Waōthsige pulled the door shut, fingers slipping on the slick metal as he tried to work the latches and levers. “Can you see them?”
“I’m lucky to be able to see my own navigation lights in this mess,” came Alya’s reply, distorted and clipped by the metal interior and worry. “Is he out there now?”
“Yeah.” Pressing his face back against a window, Waōthsige scanned the gloomy clouds for any sign of his partner or the impundulu.
His heart was beating in time to the rapid patter of rain overhead as he ran through his plan of attack if Theron’s plan, as the other man had so casually put it, ‘went south’. Hangover completely forgotten, Waōthsige considered the best way to divert the impundulu or disable it. Too slow or too close to shore and it’d cause massive damage. It’d have been easier if it hadn’t been able to set up a storm, shore up its power, but he’d need to deal with that, too - bleed off the energy, try to channel it somewhere safe—
A crash as something smashed into the side of the plane near him sent Waōthsige leaping backwards, raw magical energy crackling in his palms as his adrenaline addled brain tried to channel it into a spell. Something thudded rapidly and repeatedly on the outside, and then a sudden shaft of sunlight illuminated Theron’s face peeking in the window. His words were occluded by the glass, but Waōthsige saw his lips shape the word ‘open’ followed by what he assumed were a number of choice swear words.

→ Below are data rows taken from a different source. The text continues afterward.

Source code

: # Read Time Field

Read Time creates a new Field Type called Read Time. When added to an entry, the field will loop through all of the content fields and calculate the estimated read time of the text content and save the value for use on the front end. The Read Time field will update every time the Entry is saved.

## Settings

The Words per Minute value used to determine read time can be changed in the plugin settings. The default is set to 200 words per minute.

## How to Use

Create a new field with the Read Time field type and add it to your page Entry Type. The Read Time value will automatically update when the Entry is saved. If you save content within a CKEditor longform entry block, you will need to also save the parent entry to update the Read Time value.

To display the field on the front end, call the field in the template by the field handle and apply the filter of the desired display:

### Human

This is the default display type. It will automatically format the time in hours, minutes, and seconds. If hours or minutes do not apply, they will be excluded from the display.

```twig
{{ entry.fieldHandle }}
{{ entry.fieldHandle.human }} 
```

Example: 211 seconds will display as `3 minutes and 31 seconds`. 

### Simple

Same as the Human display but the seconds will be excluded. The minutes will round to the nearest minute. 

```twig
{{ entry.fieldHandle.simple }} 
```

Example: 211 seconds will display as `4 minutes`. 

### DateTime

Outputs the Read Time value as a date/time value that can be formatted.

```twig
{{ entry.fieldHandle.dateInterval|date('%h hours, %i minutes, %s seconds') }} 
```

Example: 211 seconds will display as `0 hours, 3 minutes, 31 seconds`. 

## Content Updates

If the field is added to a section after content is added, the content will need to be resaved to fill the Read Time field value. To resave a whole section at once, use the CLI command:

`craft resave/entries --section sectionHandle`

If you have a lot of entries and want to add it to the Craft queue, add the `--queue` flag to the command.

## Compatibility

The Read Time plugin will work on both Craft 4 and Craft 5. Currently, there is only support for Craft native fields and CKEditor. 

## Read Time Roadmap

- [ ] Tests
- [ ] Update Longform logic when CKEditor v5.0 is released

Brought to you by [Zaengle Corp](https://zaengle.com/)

By the time Waōthsige had managed to navigate the door release, Theron’s tirade of curses appeared to have been having some effect - patches of blue sky were peeking through grey clouds which were turning from ‘impenetrable wall’ to ‘tatty wisps’ - and the impundulu was nowhere to be seen.
Theron spilled through the door, more water than man if the puddle growing beneath him was any indication, and he coughed a spray of water before answering Waōthsige’s question.
“Course it worked,” he spluttered, laying on his back and waving one arm at the rapidly clearing sky. “My plan was perfect.”
“Hey, it worked! What did you do?” Alya’s voice echoed through the small space, as if making up for the absence of the storm with its volume.
“Why do you sound so surprised?! Rude!”
Waōthsige rolled his eyes and offered Theron a hand up. Already he could feel warmth stealing back into Theron’s fingers as he hauled the other man to his feet, and wondered if he’d packed any towels.
“We’re not surprised... Well, I’m not. But what did you do? I didn’t hear a fight or anything.”
Theron grinned smugly. “It’s headed home. I gave it a map.”